# Introduction to XGBoost Spark with GPU

Agaricus is an example of xgboost classifier for multiple classification. This notebook will show you how to load data, train the xgboost model.

A few libraries required for this notebook:
  1. NumPy
  2. cudf jar
  3. xgboost4j jar
  4. xgboost4j-spark jar
  5. rapids-4-spark.jar
  
This notebook also illustrates the ease of porting a sample CPU based Spark xgboost4j code into GPU. There is only one change required for running Spark XGBoost on GPU. That is replacing the API `setFeaturesCol(feature)` on CPU with the new API `setFeaturesCols(features)`. This also eliminates the need for vectorization (assembling multiple feature columns in to one column) since we can read multiple columns.

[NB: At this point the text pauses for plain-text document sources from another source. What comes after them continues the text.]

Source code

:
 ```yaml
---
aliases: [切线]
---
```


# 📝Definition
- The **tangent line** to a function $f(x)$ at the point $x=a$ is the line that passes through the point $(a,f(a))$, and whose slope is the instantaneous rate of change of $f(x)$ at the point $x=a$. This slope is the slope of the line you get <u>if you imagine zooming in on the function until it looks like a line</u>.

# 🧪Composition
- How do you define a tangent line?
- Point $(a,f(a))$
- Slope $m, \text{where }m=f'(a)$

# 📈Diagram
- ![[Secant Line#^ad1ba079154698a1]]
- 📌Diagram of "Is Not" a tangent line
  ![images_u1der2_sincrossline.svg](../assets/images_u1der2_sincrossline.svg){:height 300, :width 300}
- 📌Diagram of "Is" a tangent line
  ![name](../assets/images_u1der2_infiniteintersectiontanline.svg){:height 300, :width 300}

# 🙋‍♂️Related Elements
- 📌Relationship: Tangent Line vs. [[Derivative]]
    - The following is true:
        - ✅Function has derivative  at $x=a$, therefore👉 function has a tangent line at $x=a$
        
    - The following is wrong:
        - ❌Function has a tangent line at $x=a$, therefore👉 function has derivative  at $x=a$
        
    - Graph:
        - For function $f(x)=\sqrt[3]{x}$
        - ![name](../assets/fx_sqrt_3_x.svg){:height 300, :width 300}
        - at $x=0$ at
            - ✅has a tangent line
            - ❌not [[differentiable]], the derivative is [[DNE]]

Note: For PySpark based XGBoost, please refer to the [Spark-RAPIDS-examples 22.04 branch](https://github.com/NVIDIA/spark-rapids-examples/tree/branch-22.04) that
uses [NVIDIA’s Spark XGBoost version](https://repo1.maven.org/maven2/com/nvidia/xgboost4j-spark_3.0/1.4.2-0.3.0/).

#### Import All Libraries

In [1]:
from ml.dmlc.xgboost4j.scala.spark import XGBoostClassificationModel, XGBoostClassifier
from pyspark.ml.evaluation import MulticlassClassificationEvaluator
from pyspark.sql import SparkSession
from pyspark.sql.types import FloatType, StructField, StructType
from time import time
import os

Besides CPU version requires two extra libraries.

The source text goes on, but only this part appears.